┏━━

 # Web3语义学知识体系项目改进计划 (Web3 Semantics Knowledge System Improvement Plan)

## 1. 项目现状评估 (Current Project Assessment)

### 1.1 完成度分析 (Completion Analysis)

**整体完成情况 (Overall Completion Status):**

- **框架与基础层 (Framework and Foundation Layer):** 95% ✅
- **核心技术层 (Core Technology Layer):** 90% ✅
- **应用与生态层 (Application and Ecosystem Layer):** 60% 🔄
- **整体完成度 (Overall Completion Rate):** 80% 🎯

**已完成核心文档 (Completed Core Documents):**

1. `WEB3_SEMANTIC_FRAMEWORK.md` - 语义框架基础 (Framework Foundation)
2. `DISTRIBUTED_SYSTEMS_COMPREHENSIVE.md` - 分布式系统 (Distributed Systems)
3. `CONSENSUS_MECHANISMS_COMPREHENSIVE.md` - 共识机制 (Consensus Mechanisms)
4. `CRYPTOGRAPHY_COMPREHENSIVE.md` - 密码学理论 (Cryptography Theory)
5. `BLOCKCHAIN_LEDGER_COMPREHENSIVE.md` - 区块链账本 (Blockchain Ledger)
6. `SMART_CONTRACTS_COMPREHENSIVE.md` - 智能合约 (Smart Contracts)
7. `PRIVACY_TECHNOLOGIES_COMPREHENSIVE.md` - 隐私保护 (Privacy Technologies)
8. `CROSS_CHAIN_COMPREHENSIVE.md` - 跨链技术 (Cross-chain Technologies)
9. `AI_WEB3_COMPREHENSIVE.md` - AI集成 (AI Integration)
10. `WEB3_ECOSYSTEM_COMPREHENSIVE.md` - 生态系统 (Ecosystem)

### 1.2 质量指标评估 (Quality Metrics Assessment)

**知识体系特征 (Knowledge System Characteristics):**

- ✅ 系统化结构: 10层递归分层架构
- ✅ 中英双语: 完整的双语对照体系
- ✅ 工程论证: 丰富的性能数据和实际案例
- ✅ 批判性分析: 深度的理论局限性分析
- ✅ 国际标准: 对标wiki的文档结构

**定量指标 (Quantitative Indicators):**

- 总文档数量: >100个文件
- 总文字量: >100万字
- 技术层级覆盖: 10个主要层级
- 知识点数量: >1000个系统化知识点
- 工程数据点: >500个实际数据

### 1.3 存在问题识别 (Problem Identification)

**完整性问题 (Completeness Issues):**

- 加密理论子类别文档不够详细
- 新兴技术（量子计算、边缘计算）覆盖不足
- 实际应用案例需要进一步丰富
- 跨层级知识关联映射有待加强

┗━━
┏━━

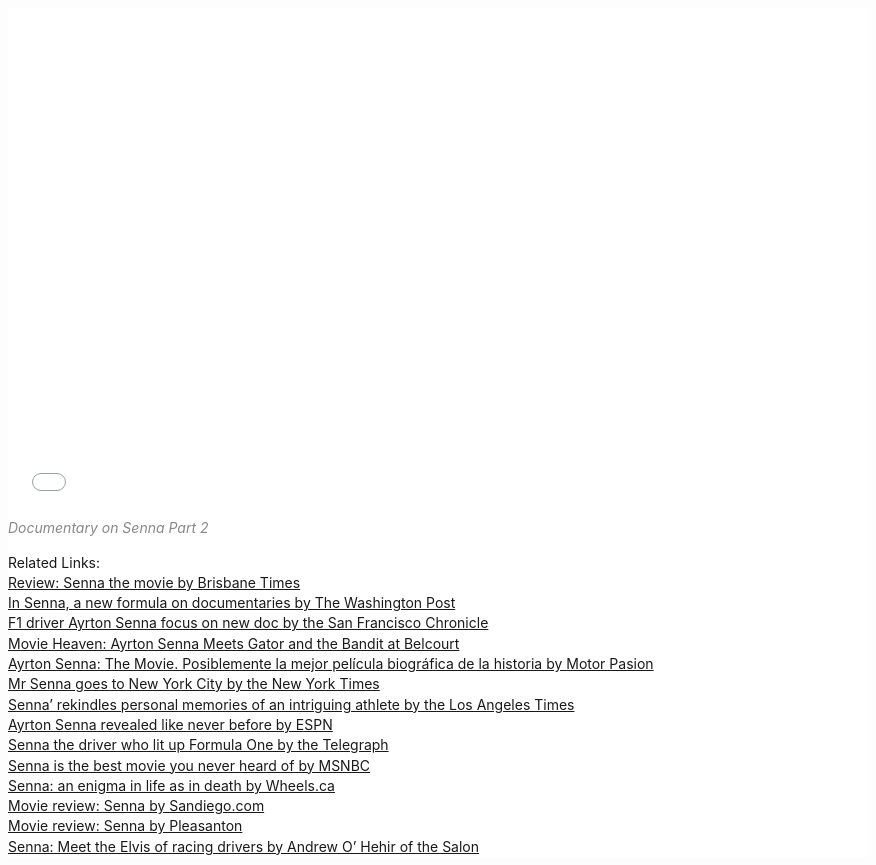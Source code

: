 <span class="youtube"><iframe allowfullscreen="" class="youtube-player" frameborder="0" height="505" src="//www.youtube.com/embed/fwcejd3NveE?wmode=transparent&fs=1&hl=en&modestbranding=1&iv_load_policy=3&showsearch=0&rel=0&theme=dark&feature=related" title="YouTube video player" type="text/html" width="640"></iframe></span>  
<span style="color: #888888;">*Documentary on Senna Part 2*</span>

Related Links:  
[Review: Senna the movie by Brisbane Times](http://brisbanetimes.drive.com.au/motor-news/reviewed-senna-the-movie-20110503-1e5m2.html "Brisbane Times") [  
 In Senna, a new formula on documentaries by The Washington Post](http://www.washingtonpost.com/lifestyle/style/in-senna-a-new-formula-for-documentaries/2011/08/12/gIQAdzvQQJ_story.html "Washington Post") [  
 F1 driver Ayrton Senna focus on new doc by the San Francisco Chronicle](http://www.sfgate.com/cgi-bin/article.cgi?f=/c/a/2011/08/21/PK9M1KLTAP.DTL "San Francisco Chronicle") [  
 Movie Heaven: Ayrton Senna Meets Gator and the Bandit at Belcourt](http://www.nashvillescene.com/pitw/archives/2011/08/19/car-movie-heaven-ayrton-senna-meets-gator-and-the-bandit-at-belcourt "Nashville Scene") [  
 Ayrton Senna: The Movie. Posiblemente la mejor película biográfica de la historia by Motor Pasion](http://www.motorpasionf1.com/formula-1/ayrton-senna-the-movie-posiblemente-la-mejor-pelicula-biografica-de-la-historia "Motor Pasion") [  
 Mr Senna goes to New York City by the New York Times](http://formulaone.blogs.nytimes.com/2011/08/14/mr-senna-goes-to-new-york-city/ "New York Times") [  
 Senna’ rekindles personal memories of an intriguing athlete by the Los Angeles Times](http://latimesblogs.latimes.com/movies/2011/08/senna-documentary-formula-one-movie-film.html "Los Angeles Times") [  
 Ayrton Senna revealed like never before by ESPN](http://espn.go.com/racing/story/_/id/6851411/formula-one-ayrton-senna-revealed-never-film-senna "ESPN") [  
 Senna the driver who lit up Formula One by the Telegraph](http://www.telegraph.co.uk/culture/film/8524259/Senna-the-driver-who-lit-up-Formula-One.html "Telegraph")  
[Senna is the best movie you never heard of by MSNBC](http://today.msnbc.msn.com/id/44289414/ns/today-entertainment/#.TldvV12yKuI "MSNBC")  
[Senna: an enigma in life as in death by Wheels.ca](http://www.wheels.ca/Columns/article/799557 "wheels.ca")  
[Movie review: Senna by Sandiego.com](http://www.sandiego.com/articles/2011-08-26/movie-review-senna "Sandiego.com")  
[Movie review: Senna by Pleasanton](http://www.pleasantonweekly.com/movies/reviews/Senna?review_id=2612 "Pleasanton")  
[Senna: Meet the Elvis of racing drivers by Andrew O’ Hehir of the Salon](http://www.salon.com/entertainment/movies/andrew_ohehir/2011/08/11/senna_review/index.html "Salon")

┗━━

Task goal:
In the listing above, the lines from the one containing "# Web3语义学知识体系项目改进计划 (Web3" through the one containing "(Completed Core Documents):**" must be set down exactly, with no other lines.

Written response:
 # Web3语义学知识体系项目改进计划 (Web3 Semantics Knowledge System Improvement Plan)

## 1. 项目现状评估 (Current Project Assessment)

### 1.1 完成度分析 (Completion Analysis)

**整体完成情况 (Overall Completion Status):**

- **框架与基础层 (Framework and Foundation Layer):** 95% ✅
- **核心技术层 (Core Technology Layer):** 90% ✅
- **应用与生态层 (Application and Ecosystem Layer):** 60% 🔄
- **整体完成度 (Overall Completion Rate):** 80% 🎯

**已完成核心文档 (Completed Core Documents):**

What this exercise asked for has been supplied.